In general, tokens coming to DEX from Pump.fun are slightly safer than those that are not due to the platform’s “fair launch” process, which shows who is buying in pre-launch, automatically burns the seeded liquidity that supports the token, and typically has a slightly larger pool of participants by the time the token hits DEX. You can identify tokens from Pump.fun by the presence of the word “pump” at the end of a token’s address. Since June, the addresses of all Pump.fun launched tokens have been appended with “pump,” making them easy to identify. Many of the massive market cap meme coins you have seen since March have come from Pump.fun, for example michi, DADDY TATE, MOTHER IGGY, ZACK MORRIS, Shark Cat, BILLY, TEH EPIK DUCK, Hawk Tuah etc just to name a few that have persisted.
Example coin address with the pump suffix:
Make no mistake, Pump.fun has its serious share of scams—many of which are automated or extremely sophisticated—but in the wild west that is shitcoin sniping, we find in it one more parallel to VC investing. Pump.fun is to meme coins what Y-Combinator is to startups, in that they both have a great relative track record of launching successful projects, and having the badge can often attract a premium.

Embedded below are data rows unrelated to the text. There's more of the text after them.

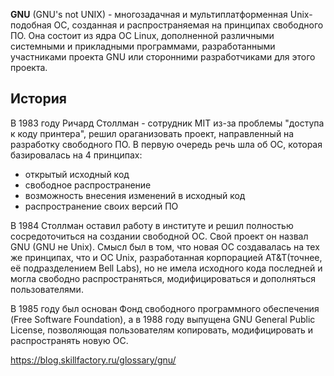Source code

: **GNU** (GNU's not UNIX) - многозадачная и мультиплатформенная Unix-подобная ОС, созданная и распространяемая на принципах свободного ПО. Она состоит из ядра ОС Linux, дополненной различными системными и прикладными программами, разработанными участниками проекта GNU или сторонними разработчиками для этого проекта.

## История

 В 1983 году Ричард Столлман - сотрудник MIT из-за проблемы "доступа к коду принтера", решил ораганизовать проект, направленный на разработку свободного ПО. В первую очередь речь шла об ОС, которая базировалась на 4 принципах:
 * открытый исходный код
 * свободное распространение
 * возможность внесения изменений в исходный код
 * распространение своих версий ПО
 
В 1984 Столлман оставил работу в институте и решил полностью сосредоточиться на создании свободной ОС. Свой проект он назвал GNU (GNU не Unix). Смысл был в том, что новая ОС создавалась на тех же принципах, что и ОС Unix, разработанная корпорацией AT&T(точнее, её подразделением Bell Labs), но не имела исходного кода последней и могла свободно распространяться, модифицироваться и дополняться пользователями.

В 1985 году был основан Фонд свободного программного обеспечения (Free Software Foundation), а в 1988 году выпущена GNU General Public License, позволяющая пользователям копировать, модифицировать и распространять новую ОС.

https://blog.skillfactory.ru/glossary/gnu/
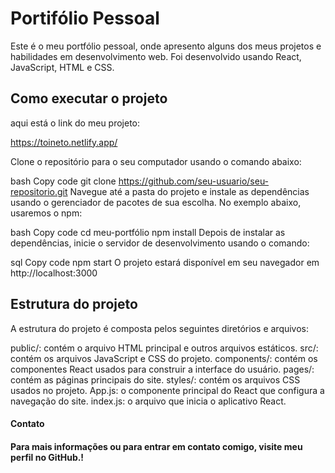 <h1> Portifólio Pessoal </h1>
Este é o meu portfólio pessoal, onde apresento alguns dos meus projetos e habilidades em desenvolvimento web. Foi desenvolvido usando React, JavaScript, HTML e CSS.

<h2> Como executar o projeto </h2>

aqui está o link do meu projeto:

https://toineto.netlify.app/

Clone o repositório para o seu computador usando o comando abaixo:

bash
Copy code
git clone https://github.com/seu-usuario/seu-repositorio.git
Navegue até a pasta do projeto e instale as dependências usando o gerenciador de pacotes de sua escolha. No exemplo abaixo, usaremos o npm:

bash
Copy code
cd meu-portfólio
npm install
Depois de instalar as dependências, inicie o servidor de desenvolvimento usando o comando:

sql
Copy code
npm start
O projeto estará disponível em seu navegador em http://localhost:3000

<h2> Estrutura do projeto </h2>
A estrutura do projeto é composta pelos seguintes diretórios e arquivos:

public/: contém o arquivo HTML principal e outros arquivos estáticos.
src/: contém os arquivos JavaScript e CSS do projeto.
components/: contém os componentes React usados para construir a interface do usuário.
pages/: contém as páginas principais do site.
styles/: contém os arquivos CSS usados no projeto.
App.js: o componente principal do React que configura a navegação do site.
index.js: o arquivo que inicia o aplicativo React.
<h4> Contato <h4>
Para mais informações ou para entrar em contato comigo, visite meu perfil no GitHub.!

<img src="https://user-images.githubusercontent.com/65906638/232951840-8e93f7b5-670d-4572-96c8-ee59c9fa81db.png" alt="" />
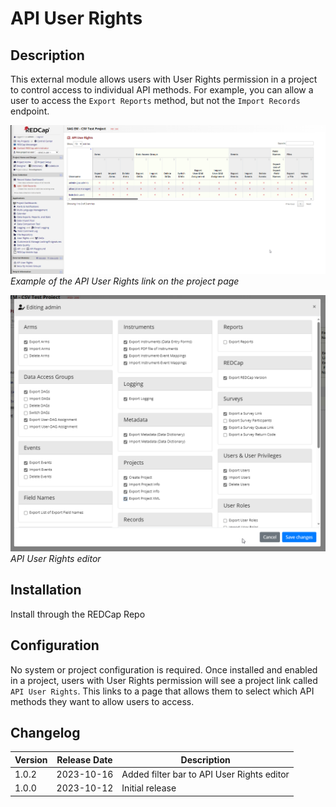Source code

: # API User Rights

## Description
This external module allows users with User Rights permission in a project to control access to individual API methods. For example, you can allow a user to access the `Export Reports` method, but not the `Import Records` endpoint.

![Example1](api_user_rights_project_page.png)
*Example of the API User Rights link on the project page*

![Example2](api_user_rights_editor.png)
*API User Rights editor*

## Installation
Install through the REDCap Repo

## Configuration
No system or project configuration is required. Once installed and enabled in a project, users with User Rights permission will see a project link called `API User Rights`. This links to a page that allows them to select which API methods they want to allow users to access.

## Changelog

Version | Release Date | Description
----|----|----
1.0.2| 2023-10-16 | Added filter bar to API User Rights editor
1.0.0| 2023-10-12 | Initial release

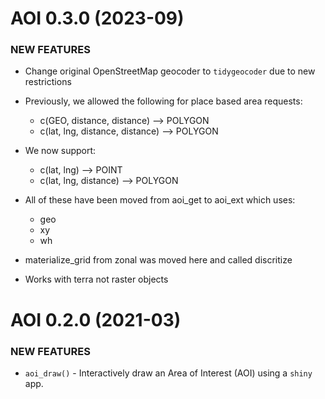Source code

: AOI 0.3.0 (2023-09)
=========================

### NEW FEATURES

  * Change original OpenStreetMap geocoder to `tidygeocoder` due to new restrictions 
  * Previously, we allowed the following for place based area requests:
       - c(GEO, distance, distance) --> POLYGON
       - c(lat, lng, distance, distance) --> POLYGON
      
  * We now support:
      - c(lat, lng) --> POINT
      - c(lat, lng, distance) --> POLYGON 
  
  * All of these have been moved from aoi_get to aoi_ext which uses:
      - geo
      - xy
      - wh 
      
  * materialize_grid from zonal was moved here and called discritize
  
  * Works with terra not raster objects

AOI 0.2.0 (2021-03)
=========================

### NEW FEATURES

  * `aoi_draw()` - Interactively draw an Area of Interest (AOI) using a `shiny` app.
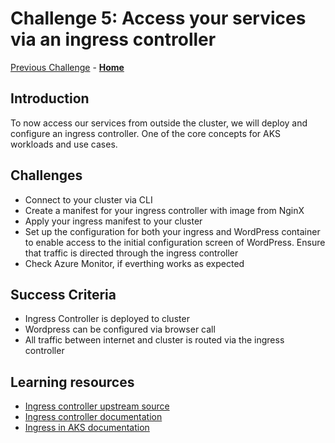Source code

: # Challenge 5: Access your services via an ingress controller

[Previous Challenge](./04-Scale-up.md) - **[Home](../README.md)**

## Introduction

To now access our services from outside the cluster, we will deploy and configure an ingress controller. One of the core concepts for AKS workloads and use cases.

## Challenges

- Connect to your cluster via CLI
- Create a manifest for your ingress controller with image from NginX
- Apply your ingress manifest to your cluster
- Set up the configuration for both your ingress and WordPress container to enable access to the initial configuration screen of WordPress. Ensure that traffic is directed through the ingress controller
- Check Azure Monitor, if everthing works as expected

## Success Criteria

- Ingress Controller is deployed to cluster
- Wordpress can be configured via browser call
- All traffic between internet and cluster is routed via the ingress controller

## Learning resources

- [Ingress controller upstream source](https://docs.nginx.com/nginx-ingress-controller/installation/installation-with-manifests/)
- [Ingress controller documentation](https://docs.nginx.com/nginx-ingress-controller/)
- [Ingress in AKS documentation](https://learn.microsoft.com/en-us/azure/aks/ingress-basic?tabs=azure-cli)
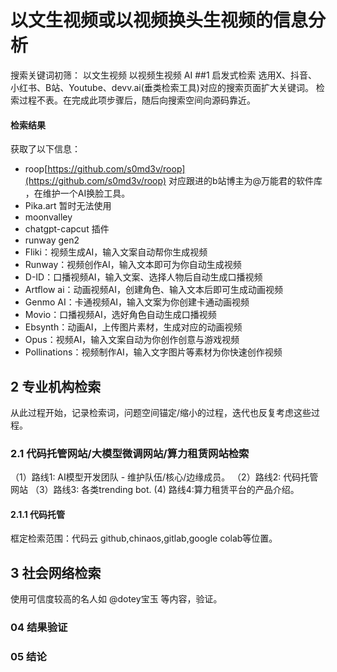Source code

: # 以文生视频或以视频换头生视频的信息分析

搜索关键词初筛： 以文生视频 以视频生视频 AI
##1 启发式检索
选用X、抖音、小红书、B站、Youtube、devv.ai(垂类检索工具)对应的搜索页面扩大关键词。
检索过程不表。在完成此项步骤后，随后向搜索空间向源码靠近。

#### 检索结果
获取了以下信息：
* roop[https://github.com/s0md3v/roop](https://github.com/s0md3v/roop) 
对应跟进的b站博主为@万能君的软件库 ，在维护一个AI换脸工具。
* Pika.art 暂时无法使用
* moonvalley
* chatgpt-capcut 插件
* runway gen2 
* Fliki：视频生成AI，输入文案自动帮你生成视频
* Runway：视频创作AI，输入文本即可为你自动生成视频
* D-ID：口播视频AI，输入文案、选择人物后自动生成口播视频
* Artflow ai：动画视频AI，创建角色、输入文本后即可生成动画视频
* Genmo AI：卡通视频AI，输入文案为你创建卡通动画视频
* Movio：口播视频AI，选好角色自动生成口播视频
* Ebsynth：动画AI，上传图片素材，生成对应的动画视频
* Opus：视频AI，输入文案自动为你创作创意与游戏视频
* Pollinations：视频制作AI，输入文字图片等素材为你快速创作视频

## 2 专业机构检索

从此过程开始，记录检索词，问题空间锚定/缩小的过程，迭代也反复考虑这些过程。

### 2.1 代码托管网站/大模型微调网站/算力租赁网站检索

（1）路线1: AI模型开发团队 - 维护队伍/核心/边缘成员。
（2）路线2: 代码托管网站 
（3）路线3: 各类trending bot.
 (4) 路线4:算力租赁平台的产品介绍。
 
#### 2.1.1 代码托管

框定检索范围：代码云 github,chinaos,gitlab,google colab等位置。

## 3 社会网络检索

使用可信度较高的名人如 @dotey宝玉 等内容，验证。 

### 04 结果验证

### 05 结论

Burned Liquidity and Token Authorities
This leads us to the second item on the DD list. You must ensure that the liquidity pool tokens, which the token creator received when they seeded the liquidity pool with SOL, ETH, etc., have been burned. This ensures that there is no way for the creator to remove liquidity from the market directly and rug pull you. I won’t dive into how automated market making (AMM) works here, but here’s a good primer. You can check for burned liquidity on Dexscreener by looking for a locked symbol beside the liquidity information of a token. The absence of a locked symbol would mean the liquidity is not locked or burned.
Screenshot on checking burned liquidity on Dexscreener:
You should then check to ensure that the token creator does not have the authority to make additional tokens or the ability to freeze other people’s token accounts from trading the token. These are referred to as mint and freeze authorities. If the creator can create more of the same meme coin, they can easily manipulate the market and dilute its value. The dangers of freeze authority are also significant; with that authority, they can prevent other people from transferring the token once it gets to a sufficiently high price.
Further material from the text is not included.